(Extracted data)

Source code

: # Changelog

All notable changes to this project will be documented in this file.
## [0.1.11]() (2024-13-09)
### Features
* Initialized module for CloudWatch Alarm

(End Extracted data)

» Task prompt: Your task is to restate every record word for word.

» Output of the task:
Source code

: # Changelog

All notable changes to this project will be documented in this file.
## [0.1.11]() (2024-13-09)
### Features
* Initialized module for CloudWatch Alarm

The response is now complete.